All of the records below must be reproduced exactly, minus any pictures.

*** MATERIAL FOR THE TASK ***

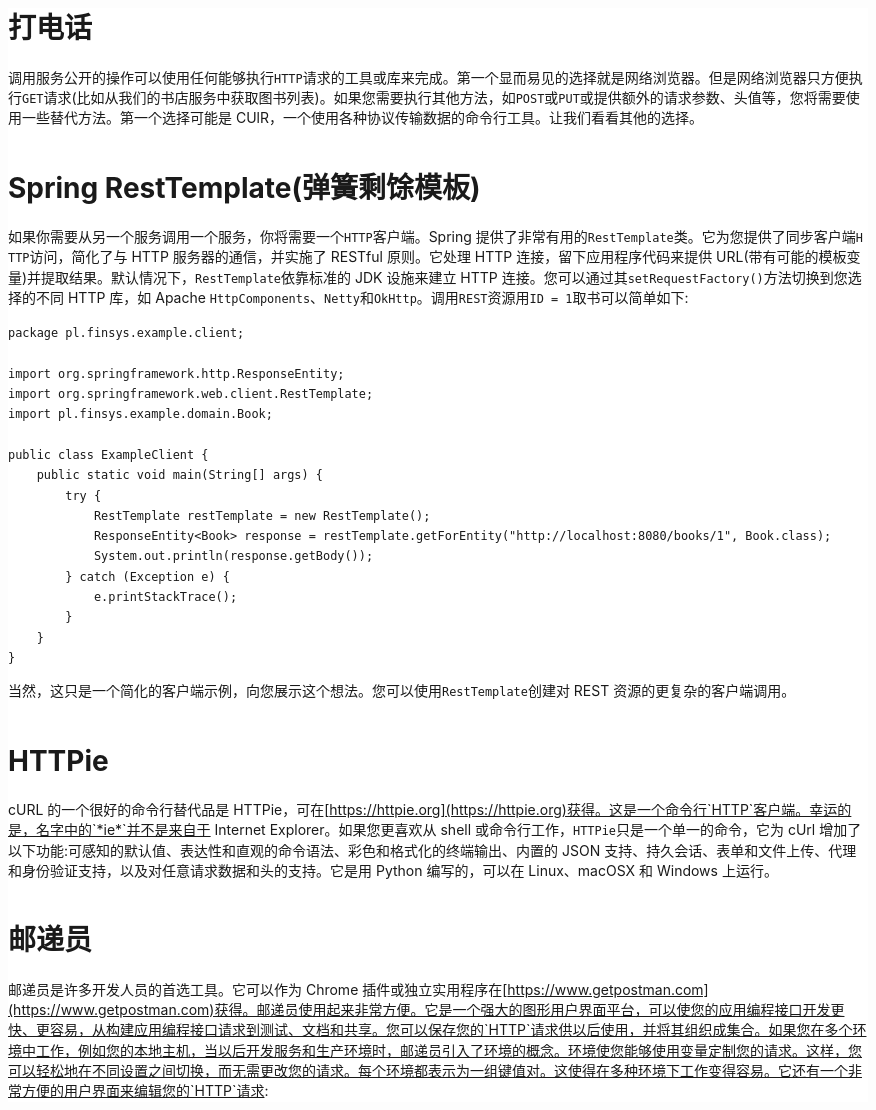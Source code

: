 # 打电话

调用服务公开的操作可以使用任何能够执行`HTTP`请求的工具或库来完成。第一个显而易见的选择就是网络浏览器。但是网络浏览器只方便执行`GET`请求(比如从我们的书店服务中获取图书列表)。如果您需要执行其他方法，如`POST`或`PUT`或提供额外的请求参数、头值等，您将需要使用一些替代方法。第一个选择可能是 CUlR，一个使用各种协议传输数据的命令行工具。让我们看看其他的选择。

# Spring RestTemplate(弹簧剩馀模板)

如果你需要从另一个服务调用一个服务，你将需要一个`HTTP`客户端。Spring 提供了非常有用的`RestTemplate`类。它为您提供了同步客户端`HTTP`访问，简化了与 HTTP 服务器的通信，并实施了 RESTful 原则。它处理 HTTP 连接，留下应用程序代码来提供 URL(带有可能的模板变量)并提取结果。默认情况下，`RestTemplate`依靠标准的 JDK 设施来建立 HTTP 连接。您可以通过其`setRequestFactory()`方法切换到您选择的不同 HTTP 库，如 Apache `HttpComponents`、`Netty`和`OkHttp`。调用`REST`资源用`ID = 1`取书可以简单如下:

```
package pl.finsys.example.client; 

import org.springframework.http.ResponseEntity; 
import org.springframework.web.client.RestTemplate; 
import pl.finsys.example.domain.Book; 

public class ExampleClient { 
    public static void main(String[] args) { 
        try { 
            RestTemplate restTemplate = new RestTemplate(); 
            ResponseEntity<Book> response = restTemplate.getForEntity("http://localhost:8080/books/1", Book.class); 
            System.out.println(response.getBody()); 
        } catch (Exception e) { 
            e.printStackTrace(); 
        } 
    } 
} 
```

当然，这只是一个简化的客户端示例，向您展示这个想法。您可以使用`RestTemplate`创建对 REST 资源的更复杂的客户端调用。

# HTTPie

cURL 的一个很好的命令行替代品是 HTTPie，可在[https://httpie.org](https://httpie.org)获得。这是一个命令行`HTTP`客户端。幸运的是，名字中的`*ie*`并不是来自于 Internet Explorer。如果您更喜欢从 shell 或命令行工作，`HTTPie`只是一个单一的命令，它为 cUrl 增加了以下功能:可感知的默认值、表达性和直观的命令语法、彩色和格式化的终端输出、内置的 JSON 支持、持久会话、表单和文件上传、代理和身份验证支持，以及对任意请求数据和头的支持。它是用 Python 编写的，可以在 Linux、macOSX 和 Windows 上运行。

# 邮递员

邮递员是许多开发人员的首选工具。它可以作为 Chrome 插件或独立实用程序在[https://www.getpostman.com](https://www.getpostman.com)获得。邮递员使用起来非常方便。它是一个强大的图形用户界面平台，可以使您的应用编程接口开发更快、更容易，从构建应用编程接口请求到测试、文档和共享。您可以保存您的`HTTP`请求供以后使用，并将其组织成集合。如果您在多个环境中工作，例如您的本地主机，当以后开发服务和生产环境时，邮递员引入了环境的概念。环境使您能够使用变量定制您的请求。这样，您可以轻松地在不同设置之间切换，而无需更改您的请求。每个环境都表示为一组键值对。这使得在多种环境下工作变得容易。它还有一个非常方便的用户界面来编辑您的`HTTP`请求:
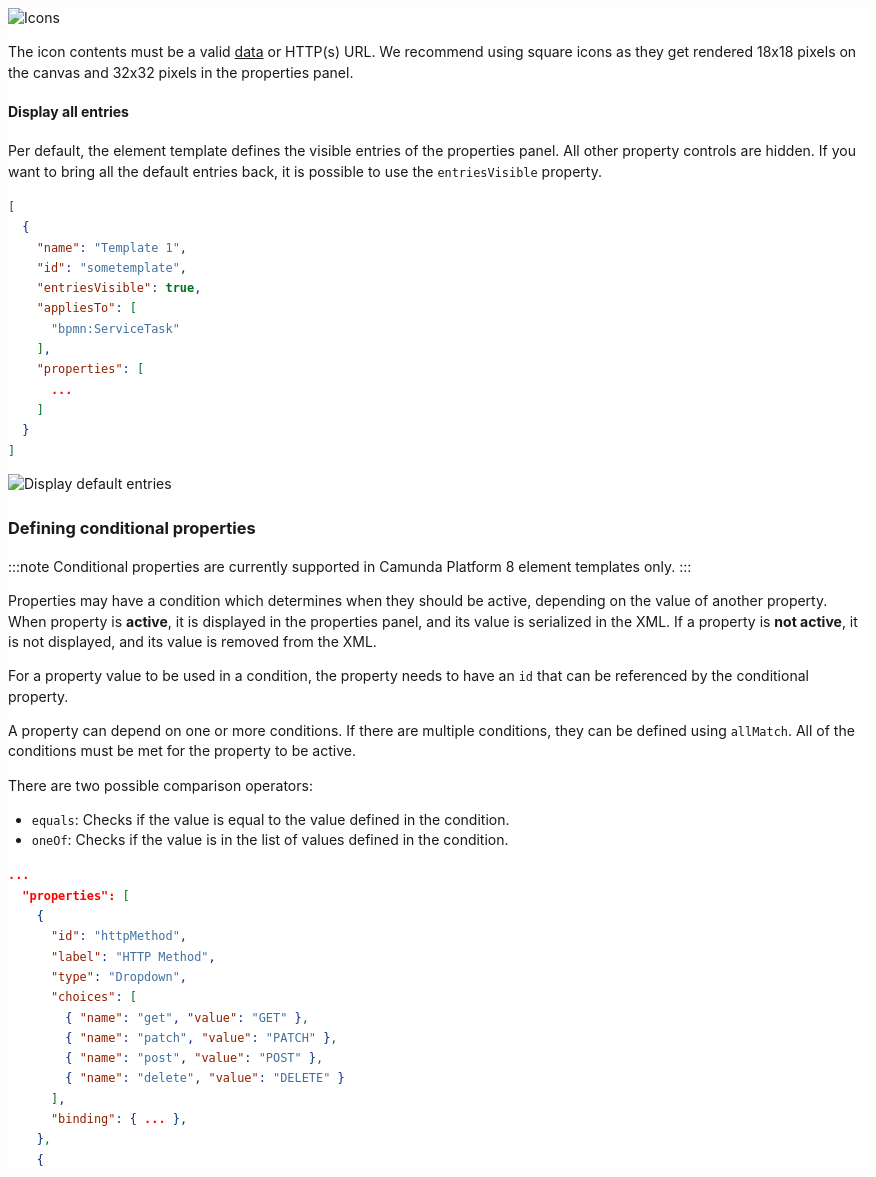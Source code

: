 ![Icons](./img/icons.png)

The icon contents must be a valid [data](https://developer.mozilla.org/en-US/docs/Web/HTTP/Basics_of_HTTP/Data_URIs) or HTTP(s) URL. We recommend using square icons as they get rendered 18x18 pixels on the canvas and 32x32 pixels in the properties panel.

#### Display all entries

Per default, the element template defines the visible entries of the properties panel. All other property controls are hidden. If you want to bring all the default entries back, it is possible to use the `entriesVisible` property.

```json
[
  {
    "name": "Template 1",
    "id": "sometemplate",
    "entriesVisible": true,
    "appliesTo": [
      "bpmn:ServiceTask"
    ],
    "properties": [
      ...
    ]
  }
]
```

![Display default entries](./img/entries-visible.png)

### Defining conditional properties

:::note
Conditional properties are currently supported in Camunda Platform 8 element templates only.
:::

Properties may have a condition which determines when they should be active, depending on the value of another property. When property is **active**, it is displayed in the properties panel, and its value is serialized in the XML. If a property is **not active**, it is not displayed, and its value is removed from the XML.

For a property value to be used in a condition, the property needs to have an `id` that can be referenced by the conditional property.

A property can depend on one or more conditions. If there are multiple conditions, they can be defined using `allMatch`. All of the conditions must be met for the property to be active.

There are two possible comparison operators:

- `equals`: Checks if the value is equal to the value defined in the condition.
- `oneOf`: Checks if the value is in the list of values defined in the condition.

```json
...
  "properties": [
    {
      "id": "httpMethod",
      "label": "HTTP Method",
      "type": "Dropdown",
      "choices": [
        { "name": "get", "value": "GET" },
        { "name": "patch", "value": "PATCH" },
        { "name": "post", "value": "POST" },
        { "name": "delete", "value": "DELETE" }
      ],
      "binding": { ... },
    },
    {
```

***

OUTPUT BELOW
Source code

: # 打电话

调用服务公开的操作可以使用任何能够执行`HTTP`请求的工具或库来完成。第一个显而易见的选择就是网络浏览器。但是网络浏览器只方便执行`GET`请求(比如从我们的书店服务中获取图书列表)。如果您需要执行其他方法，如`POST`或`PUT`或提供额外的请求参数、头值等，您将需要使用一些替代方法。第一个选择可能是 CUlR，一个使用各种协议传输数据的命令行工具。让我们看看其他的选择。

# Spring RestTemplate(弹簧剩馀模板)

如果你需要从另一个服务调用一个服务，你将需要一个`HTTP`客户端。Spring 提供了非常有用的`RestTemplate`类。它为您提供了同步客户端`HTTP`访问，简化了与 HTTP 服务器的通信，并实施了 RESTful 原则。它处理 HTTP 连接，留下应用程序代码来提供 URL(带有可能的模板变量)并提取结果。默认情况下，`RestTemplate`依靠标准的 JDK 设施来建立 HTTP 连接。您可以通过其`setRequestFactory()`方法切换到您选择的不同 HTTP 库，如 Apache `HttpComponents`、`Netty`和`OkHttp`。调用`REST`资源用`ID = 1`取书可以简单如下:

```
package pl.finsys.example.client; 

import org.springframework.http.ResponseEntity; 
import org.springframework.web.client.RestTemplate; 
import pl.finsys.example.domain.Book; 

public class ExampleClient { 
    public static void main(String[] args) { 
        try { 
            RestTemplate restTemplate = new RestTemplate(); 
            ResponseEntity<Book> response = restTemplate.getForEntity("http://localhost:8080/books/1", Book.class); 
            System.out.println(response.getBody()); 
        } catch (Exception e) { 
            e.printStackTrace(); 
        } 
    } 
} 
```

当然，这只是一个简化的客户端示例，向您展示这个想法。您可以使用`RestTemplate`创建对 REST 资源的更复杂的客户端调用。

# HTTPie

cURL 的一个很好的命令行替代品是 HTTPie，可在[https://httpie.org](https://httpie.org)获得。这是一个命令行`HTTP`客户端。幸运的是，名字中的`*ie*`并不是来自于 Internet Explorer。如果您更喜欢从 shell 或命令行工作，`HTTPie`只是一个单一的命令，它为 cUrl 增加了以下功能:可感知的默认值、表达性和直观的命令语法、彩色和格式化的终端输出、内置的 JSON 支持、持久会话、表单和文件上传、代理和身份验证支持，以及对任意请求数据和头的支持。它是用 Python 编写的，可以在 Linux、macOSX 和 Windows 上运行。

# 邮递员

邮递员是许多开发人员的首选工具。它可以作为 Chrome 插件或独立实用程序在[https://www.getpostman.com](https://www.getpostman.com)获得。邮递员使用起来非常方便。它是一个强大的图形用户界面平台，可以使您的应用编程接口开发更快、更容易，从构建应用编程接口请求到测试、文档和共享。您可以保存您的`HTTP`请求供以后使用，并将其组织成集合。如果您在多个环境中工作，例如您的本地主机，当以后开发服务和生产环境时，邮递员引入了环境的概念。环境使您能够使用变量定制您的请求。这样，您可以轻松地在不同设置之间切换，而无需更改您的请求。每个环境都表示为一组键值对。这使得在多种环境下工作变得容易。它还有一个非常方便的用户界面来编辑您的`HTTP`请求:
Source code

: ![Icons](./img/icons.png)

The icon contents must be a valid [data](https://developer.mozilla.org/en-US/docs/Web/HTTP/Basics_of_HTTP/Data_URIs) or HTTP(s) URL. We recommend using square icons as they get rendered 18x18 pixels on the canvas and 32x32 pixels in the properties panel.

#### Display all entries

Per default, the element template defines the visible entries of the properties panel. All other property controls are hidden. If you want to bring all the default entries back, it is possible to use the `entriesVisible` property.

```json
[
  {
    "name": "Template 1",
    "id": "sometemplate",
    "entriesVisible": true,
    "appliesTo": [
      "bpmn:ServiceTask"
    ],
    "properties": [
      ...
    ]
  }
]
```

![Display default entries](./img/entries-visible.png)

### Defining conditional properties

:::note
Conditional properties are currently supported in Camunda Platform 8 element templates only.
:::

Properties may have a condition which determines when they should be active, depending on the value of another property. When property is **active**, it is displayed in the properties panel, and its value is serialized in the XML. If a property is **not active**, it is not displayed, and its value is removed from the XML.

For a property value to be used in a condition, the property needs to have an `id` that can be referenced by the conditional property.

A property can depend on one or more conditions. If there are multiple conditions, they can be defined using `allMatch`. All of the conditions must be met for the property to be active.

There are two possible comparison operators:

- `equals`: Checks if the value is equal to the value defined in the condition.
- `oneOf`: Checks if the value is in the list of values defined in the condition.

```json
...
  "properties": [
    {
      "id": "httpMethod",
      "label": "HTTP Method",
      "type": "Dropdown",
      "choices": [
        { "name": "get", "value": "GET" },
        { "name": "patch", "value": "PATCH" },
        { "name": "post", "value": "POST" },
        { "name": "delete", "value": "DELETE" }
      ],
      "binding": { ... },
    },
    {
```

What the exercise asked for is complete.